As described in greater detail below, radiating elements 308-1 , 308-2 are configured to operate as a pair of receiver antennas to receive RF signaling, and from the phase difference between a representation of the RF signaling received at the radiating element 308-1 and a representation of the RF signaling received at the radiating element 308-2, determine an angle-of-arrival (AoA) of the RF signaling relative to a boresight or other reference axis of the antenna array 300. Accordingly, to facilitate efficient operation in this regard, the radiating elements 308-1 , 308-2 in some embodiments are laterally separated (along the X-axis) by a distance 316 (center to center) that is not greater than one-half of the wavelength A in air of the highest center frequency for which the antenna array 300 is configured to support (that is, distance 316 <= A). For example, for a highest center of frequency of 8 GHz, the center-to-center distance between the radiating elements 308-1 , 308-2 could be set to 18 mm, which is close to, but does not exceed, the 18.75 mm half-wavelength of a 8 GHz RF signal.
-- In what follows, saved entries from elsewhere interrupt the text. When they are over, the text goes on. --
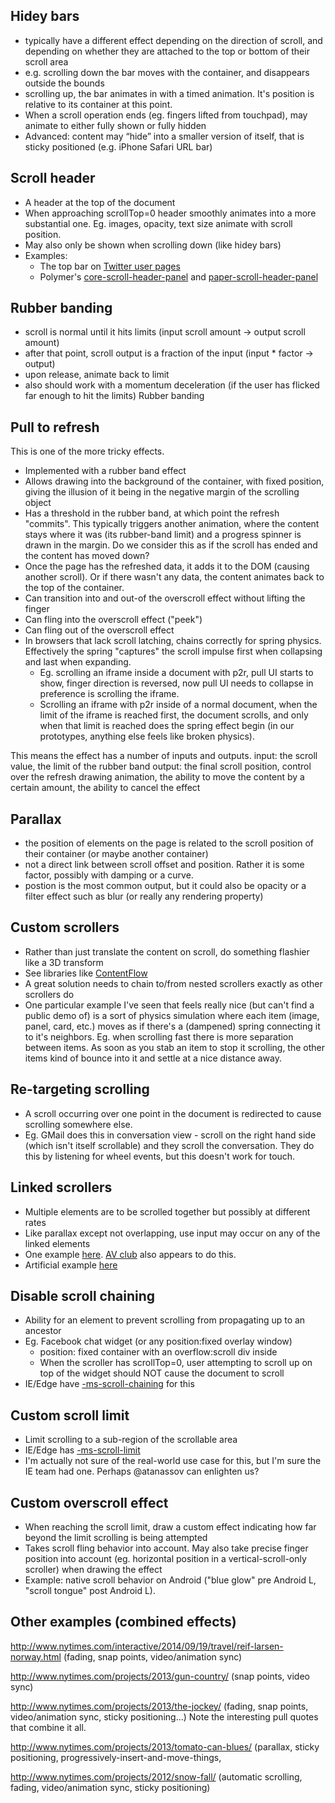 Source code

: 

Hidey bars
----
- typically have a different effect depending on the direction of scroll, and depending on whether they are attached to the top or bottom of their scroll area
- e.g. scrolling down the bar moves with the container, and disappears outside the bounds
- scrolling up, the bar animates in with a timed animation. It's position is relative to its container at this point.
- When a scroll operation ends (eg. fingers lifted from touchpad), may animate to either fully shown or fully hidden
- Advanced: content may “hide” into a smaller version of itself, that is sticky positioned (e.g. iPhone Safari URL bar)

Scroll header
----
- A header at the top of the document
- When approaching scrollTop=0 header smoothly animates into a more substantial one. Eg. images, opacity, text size animate with scroll position.
- May also only be shown when scrolling down (like hidey bars)
- Examples:
  - The top bar on [Twitter user pages](https://twitter.com/LEGO_Group)
  - Polymer's [core-scroll-header-panel](http://polymer.github.io/core-scroll-header-panel/components/core-scroll-header-panel/demos/demo9.html) and [paper-scroll-header-panel](https://elements.polymer-project.org/elements/paper-scroll-header-panel?view=demo:demo/index.html)

Rubber banding
----
- scroll is normal until it hits limits (input scroll amount -> output scroll amount)
- after that point, scroll output is a fraction of the input (input * factor -> output)
- upon release, animate back to limit
- also should work with a momentum deceleration (if the user has flicked far enough to hit the limits)
Rubber banding

Pull to refresh
----
This is one of the more tricky effects.

- Implemented with a rubber band effect
- Allows drawing into the background of the container, with fixed position, giving the illusion of it being in the negative margin of the scrolling object
- Has a threshold in the rubber band, at which point the refresh "commits". This typically triggers another animation, where the content stays where it was (its rubber-band limit) and a progress spinner is drawn in the margin. Do we consider this as if the scroll has ended and the content has moved down?
- Once the page has the refreshed data, it adds it to the DOM (causing another scroll). Or if there wasn't any data, the content animates back to the top of the container.
- Can transition into and out-of the overscroll effect without lifting the finger
- Can fling into the overscroll effect ("peek")
- Can fling out of the overscroll effect
- In browsers that lack scroll latching, chains correctly for spring physics.  Effectively the spring "captures" the scroll impulse first when collapsing and last when expanding. 
  - Eg. scrolling an iframe inside a document with p2r, pull UI starts to show, finger direction is reversed, now pull UI needs to collapse in preference is scrolling the iframe.  
  - Scrolling an iframe with p2r inside of a normal document, when the limit of the iframe is reached first, the document scrolls, and only when that limit is reached does the spring effect begin (in our prototypes, anything else feels like broken physics).

This means the effect has a number of inputs and outputs.
input: the scroll value, the limit of the rubber band
output: the final scroll position, control over the refresh drawing animation, the ability to move the content by a certain amount, the ability to cancel the effect

Parallax
-----
- the position of elements on the page is related to the scroll position of their container (or maybe another container)
- not a direct link between scroll offset and position. Rather it is some factor, possibly with damping or a curve.
- postion is the most common output, but it could also be opacity or a filter effect such as blur (or really any rendering property)
 
Custom scrollers
-----
- Rather than just translate the content on scroll, do something flashier like a 3D transform
- See libraries like [ContentFlow](http://www.jacksasylum.eu/ContentFlow/) 
- A great solution needs to chain to/from nested scrollers exactly as other scrollers do
- One particular example I've seen that feels really nice (but can't find a public demo of) is a sort of physics simulation where each item (image, panel, card, etc.) moves as if there's a (dampened) spring connecting it to it's neighbors.  Eg. when scrolling fast there is more separation between items.  As soon as you stab an item to stop it scrolling, the other items kind of bounce into it and settle at a nice distance away.

Re-targeting scrolling
-----
- A scroll occurring over one point in the document is redirected to cause scrolling somewhere else.
- Eg. GMail does this in conversation view - scroll on the right hand side (which isn't itself scrollable) and they scroll the conversation.  They do this by listening for wheel events, but this doesn't work for touch.
 
Linked scrollers
-----
- Multiple elements are to be scrolled together but possibly at different rates
- Like parallax except not overlapping, use input may occur on any of the linked elements
- One example [here](http://stackoverflow.com/questions/19786080/how-to-synchronize-scroll-between-two-elements-with-different-height).  [AV club](http://www.avclub.com/review/weeknd-navigates-trippy-perception-and-pop-reality-224412) also appears to do this.
- Artificial example [here](http://fiddle.jshell.net/kunknown/VVaEq/2/show/)
 
Disable scroll chaining
-----
- Ability for an element to prevent scrolling from propagating up to an ancestor
- Eg. Facebook chat widget (or any position:fixed overlay window)
  - position: fixed container with an overflow:scroll div inside
  - When the scroller has scrollTop=0, user attempting to scroll up on top of the widget should NOT cause the document to scroll
- IE/Edge have [-ms-scroll-chaining](https://msdn.microsoft.com/en-us/library/windows/apps/hh466007.aspx) for this

Custom scroll limit
-----
- Limit scrolling to a sub-region of the scrollable area
- IE/Edge has [-ms-scroll-limit](https://msdn.microsoft.com/en-us/library/jj127336(v=vs.85).aspx)
- I'm actually not sure of the real-world use case for this, but I'm sure the IE team had one.  Perhaps @atanassov can enlighten us?

Custom overscroll effect
-----
- When reaching the scroll limit, draw a custom effect indicating how far beyond the limit scrolling is being attempted
- Takes scroll fling behavior into account.  May also take precise finger position into account (eg. horizontal position in a vertical-scroll-only scroller) when drawing the effect
- Example: native scroll behavior on Android ("blue glow" pre Android L, "scroll tongue" post Android L).

Other examples (combined effects)
----
http://www.nytimes.com/interactive/2014/09/19/travel/reif-larsen-norway.html
(fading, snap points, video/animation sync)

http://www.nytimes.com/projects/2013/gun-country/
(snap points, video sync)

http://www.nytimes.com/projects/2013/the-jockey/
(fading, snap points, video/animation sync, sticky positioning...)
Note the interesting pull quotes that combine it all.

http://www.nytimes.com/projects/2013/tomato-can-blues/
(parallax, sticky positioning, progressively-insert-and-move-things, 

http://www.nytimes.com/projects/2012/snow-fall/
(automatic scrolling, fading, video/animation sync, sticky positioning)

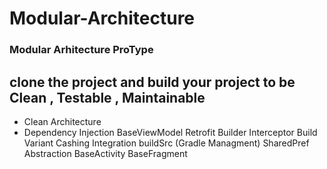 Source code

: # Modular-Architecture


### Modular Arhitecture ProType
## clone the project and build your project to be Clean , Testable , Maintainable 


- Clean Architecture
- Dependency Injection
BaseViewModel
Retrofit Builder
Interceptor
Build Variant
Cashing Integration
buildSrc  (Gradle Managment)
SharedPref Abstraction
BaseActivity 
BaseFragment


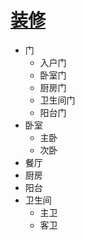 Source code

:# [装修](https://github.com/junxnone/tmdkg/issues/2)
- 门
  - 入户门
  - 卧室门
  - 厨房门
  - 卫生间门
  - 阳台门
- 卧室
  - 主卧
  - 次卧
- 餐厅
- 厨房
- 阳台
- 卫生间
  - 主卫
  - 客卫
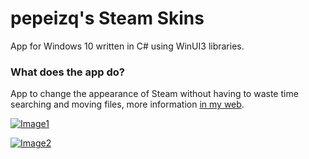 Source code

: # pepeizq's Steam Skins

App for Windows 10 written in C# using WinUI3 libraries.

### What does the app do?

App to change the appearance of Steam without having to waste time searching and moving files, more information [in my web](https://pepeizqapps.com/app/steam-skins/).

[![Image1](https://i.imgur.com/A4QRJCP.webp)](https://pepeizqapps.com/app/steam-skins/)

[![Image2](https://i.imgur.com/DOKayi8.webp)](https://pepeizqapps.com/app/steam-skins/)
By configuring the distance 316 to close to the half-wavelength without exceeding the half-wavelength distance, the radiating elements 308-1 , 308-2 can more readily and accurately measure phase differences between ± 180 degrees (and thus increasing robustness) while mitigating or eliminating the potential for phase wrappings at higher frequencies.

As also described in greater detail below, in at least some embodiments the radiating elements 308-1 , 308-2 are configured to support dual-mode operation and thus provide polarization diversity, such that the radiating elements 308-1 , 308-2 can be implemented to efficiently receive first RF signaling having a first center frequency and a first polarization and receive second RF signaling having a second center frequency and a second polarization that is orthogonal to the first polarization. To illustrate by way of example, the antenna array 300 can be configured to support operation for both UWB channel 5 (center frequency 6.5 GHz, 500 MHz bandwidth, vertical polarization) and UWB channel 9 (center frequency of 8 GHz, 500 MHz bandwidth, horizontal polarization). For ease of description, this example UWB Channel 5/Channel 9 configuration is referenced frequently below, but it will be understood that this configuration is but one example and the antenna array 300 can be configured to support different combinations of orthogonally polarized UWB channels, as well as to support dual-mode operation in other high frequency bands/channels unrelated to UWB, using the guidelines provided herein.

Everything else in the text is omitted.